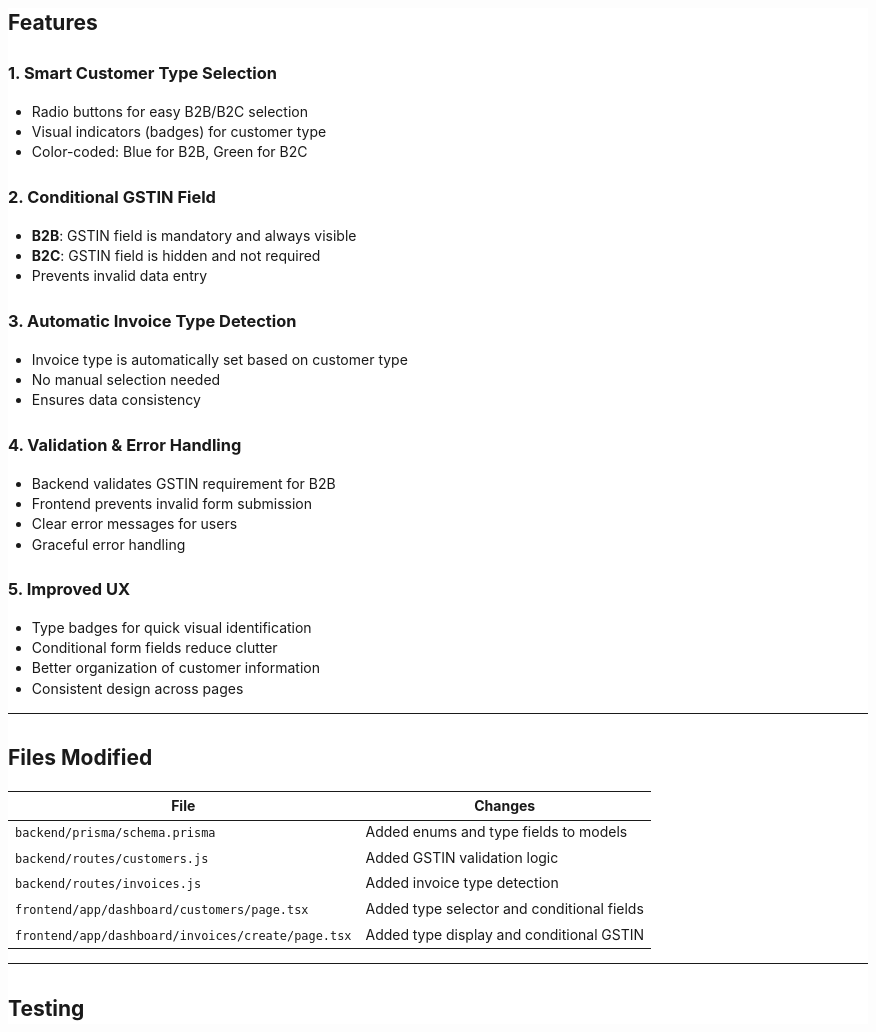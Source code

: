 
## Features

### 1. Smart Customer Type Selection
- Radio buttons for easy B2B/B2C selection
- Visual indicators (badges) for customer type
- Color-coded: Blue for B2B, Green for B2C

### 2. Conditional GSTIN Field
- **B2B**: GSTIN field is mandatory and always visible
- **B2C**: GSTIN field is hidden and not required
- Prevents invalid data entry

### 3. Automatic Invoice Type Detection
- Invoice type is automatically set based on customer type
- No manual selection needed
- Ensures data consistency

### 4. Validation & Error Handling
- Backend validates GSTIN requirement for B2B
- Frontend prevents invalid form submission
- Clear error messages for users
- Graceful error handling

### 5. Improved UX
- Type badges for quick visual identification
- Conditional form fields reduce clutter
- Better organization of customer information
- Consistent design across pages

---

## Files Modified

| File | Changes |
|------|---------|
| `backend/prisma/schema.prisma` | Added enums and type fields to models |
| `backend/routes/customers.js` | Added GSTIN validation logic |
| `backend/routes/invoices.js` | Added invoice type detection |
| `frontend/app/dashboard/customers/page.tsx` | Added type selector and conditional fields |
| `frontend/app/dashboard/invoices/create/page.tsx` | Added type display and conditional GSTIN |

---

## Testing
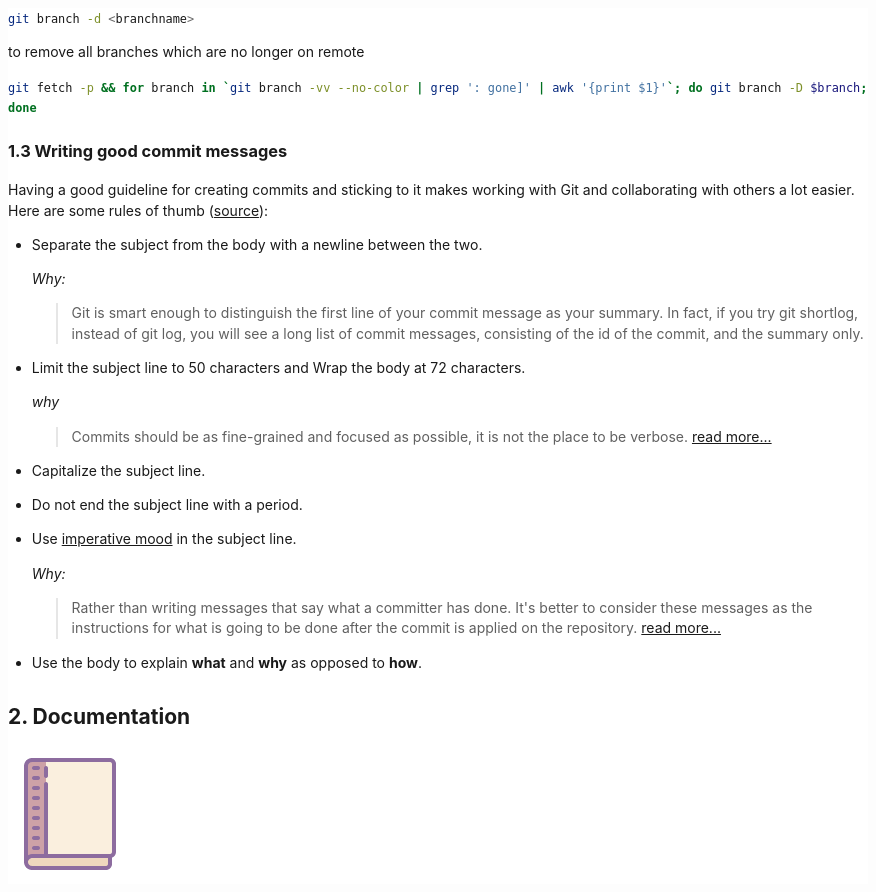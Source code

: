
   ```sh
  git branch -d <branchname>
  ```

  to remove all branches which are no longer on remote

  ```sh
  git fetch -p && for branch in `git branch -vv --no-color | grep ': gone]' | awk '{print $1}'`; do git branch -D $branch; done
  ```

<a name="writing-good-commit-messages"></a>

### 1.3 Writing good commit messages

Having a good guideline for creating commits and sticking to it makes working with Git and collaborating with others a lot easier. Here are some rules of thumb ([source](https://chris.beams.io/posts/git-commit/#seven-rules)):

- Separate the subject from the body with a newline between the two.

  _Why:_

  > Git is smart enough to distinguish the first line of your commit message as your summary. In fact, if you try git shortlog, instead of git log, you will see a long list of commit messages, consisting of the id of the commit, and the summary only.

- Limit the subject line to 50 characters and Wrap the body at 72 characters.

  _why_

  > Commits should be as fine-grained and focused as possible, it is not the place to be verbose. [read more...](https://medium.com/@preslavrachev/what-s-with-the-50-72-rule-8a906f61f09c)

- Capitalize the subject line.
- Do not end the subject line with a period.
- Use [imperative mood](https://en.wikipedia.org/wiki/Imperative_mood) in the subject line.

  _Why:_

  > Rather than writing messages that say what a committer has done. It's better to consider these messages as the instructions for what is going to be done after the commit is applied on the repository. [read more...](https://news.ycombinator.com/item?id=2079612)

- Use the body to explain **what** and **why** as opposed to **how**.

<a name="documentation"></a>

## 2. Documentation

![Documentation](/img/documentation.png)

---*---

▶ Exercise details:
Please find every line in the listing that holds the string "more" and copy it.

▶ Expected answer:
  > Commits should be as fine-grained and focused as possible, it is not the place to be verbose. [read more...](https://medium.com/@preslavrachev/what-s-with-the-50-72-rule-8a906f61f09c)
  > Rather than writing messages that say what a committer has done. It's better to consider these messages as the instructions for what is going to be done after the commit is applied on the repository. [read more...](https://news.ycombinator.com/item?id=2079612)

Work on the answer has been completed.